>>>>>

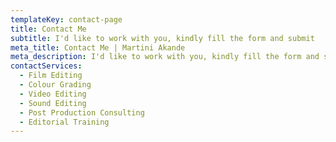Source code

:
 ```yaml
---
templateKey: contact-page
title: Contact Me
subtitle: I'd like to work with you, kindly fill the form and submit
meta_title: Contact Me | Martini Akande
meta_description: I'd like to work with you, kindly fill the form and submit
contactServices:
  - Film Editing
  - Colour Grading
  - Video Editing
  - Sound Editing
  - Post Production Consulting
  - Editorial Training
---
```

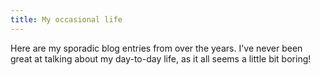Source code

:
```yaml
---
title: My occasional life
---
```


Here are my sporadic blog entries from over the years. I've never been great at talking about my day-to-day life, as it all seems a little bit boring!

<template-list-section :excerpt="true" :taxonomy="true" />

<<<<<

*What you will do*
For each record, return its text exactly and leave any picture out.

*Finished task*
Source code

:
 ```yaml
---
templateKey: contact-page
title: Contact Me
subtitle: I'd like to work with you, kindly fill the form and submit
meta_title: Contact Me | Martini Akande
meta_description: I'd like to work with you, kindly fill the form and submit
contactServices:
  - Film Editing
  - Colour Grading
  - Video Editing
  - Sound Editing
  - Post Production Consulting
  - Editorial Training
---
```

Source code

:
```yaml
---
title: My occasional life
---
```


Here are my sporadic blog entries from over the years. I've never been great at talking about my day-to-day life, as it all seems a little bit boring!

<template-list-section :excerpt="true" :taxonomy="true" />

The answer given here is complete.